■ What you have to do
Only an exact repetition is needed: the lines from the start of the listing below through the line that contains "4. Sending Data to Datadog Platform", pictures omitted.
- - - - - - -
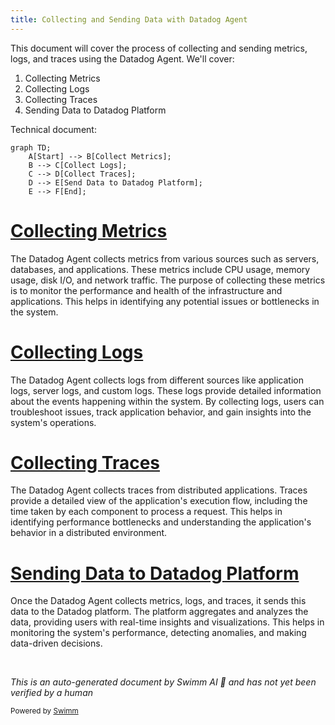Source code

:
 ```yaml
---
title: Collecting and Sending Data with Datadog Agent
---
```

This document will cover the process of collecting and sending metrics, logs, and traces using the Datadog Agent. We'll cover:

1. Collecting Metrics
2. Collecting Logs
3. Collecting Traces
4. Sending Data to Datadog Platform

Technical document: <SwmLink doc-title="" repo-id="Z2l0aHViJTNBJTNBZGF0YWRvZy1hZ2VudCUzQSUzQVN3aW1tLURlbW8=" path="/.swm/.vv4j5py4.sw.md"></SwmLink>

```mermaid
graph TD;
    A[Start] --> B[Collect Metrics];
    B --> C[Collect Logs];
    C --> D[Collect Traces];
    D --> E[Send Data to Datadog Platform];
    E --> F[End];
```

# [Collecting Metrics](https://app.swimm.io/repos/Z2l0aHViJTNBJTNBZGF0YWRvZy1hZ2VudCUzQSUzQVN3aW1tLURlbW8=/docs/vv4j5py4#collecting-metrics)

The Datadog Agent collects metrics from various sources such as servers, databases, and applications. These metrics include CPU usage, memory usage, disk I/O, and network traffic. The purpose of collecting these metrics is to monitor the performance and health of the infrastructure and applications. This helps in identifying any potential issues or bottlenecks in the system.

# [Collecting Logs](https://app.swimm.io/repos/Z2l0aHViJTNBJTNBZGF0YWRvZy1hZ2VudCUzQSUzQVN3aW1tLURlbW8=/docs/vv4j5py4#collecting-logs)

The Datadog Agent collects logs from different sources like application logs, server logs, and custom logs. These logs provide detailed information about the events happening within the system. By collecting logs, users can troubleshoot issues, track application behavior, and gain insights into the system's operations.

# [Collecting Traces](https://app.swimm.io/repos/Z2l0aHViJTNBJTNBZGF0YWRvZy1hZ2VudCUzQSUzQVN3aW1tLURlbW8=/docs/vv4j5py4#collecting-traces)

The Datadog Agent collects traces from distributed applications. Traces provide a detailed view of the application's execution flow, including the time taken by each component to process a request. This helps in identifying performance bottlenecks and understanding the application's behavior in a distributed environment.

# [Sending Data to Datadog Platform](https://app.swimm.io/repos/Z2l0aHViJTNBJTNBZGF0YWRvZy1hZ2VudCUzQSUzQVN3aW1tLURlbW8=/docs/vv4j5py4#sending-data-to-datadog-platform)

Once the Datadog Agent collects metrics, logs, and traces, it sends this data to the Datadog platform. The platform aggregates and analyzes the data, providing users with real-time insights and visualizations. This helps in monitoring the system's performance, detecting anomalies, and making data-driven decisions.

&nbsp;

*This is an auto-generated document by Swimm AI 🌊 and has not yet been verified by a human*

<SwmMeta version="3.0.0" repo-id="Z2l0aHViJTNBJTNBZGF0YWRvZy1hZ2VudCUzQSUzQVN3aW1tLURlbW8=" repo-name="datadog-agent"><sup>Powered by [Swimm](/)</sup></SwmMeta>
- - - - - - -
■ Answer section
Source code

:
 ```yaml
---
title: Collecting and Sending Data with Datadog Agent
---
```

This document will cover the process of collecting and sending metrics, logs, and traces using the Datadog Agent. We'll cover:

1. Collecting Metrics
2. Collecting Logs
3. Collecting Traces
4. Sending Data to Datadog Platform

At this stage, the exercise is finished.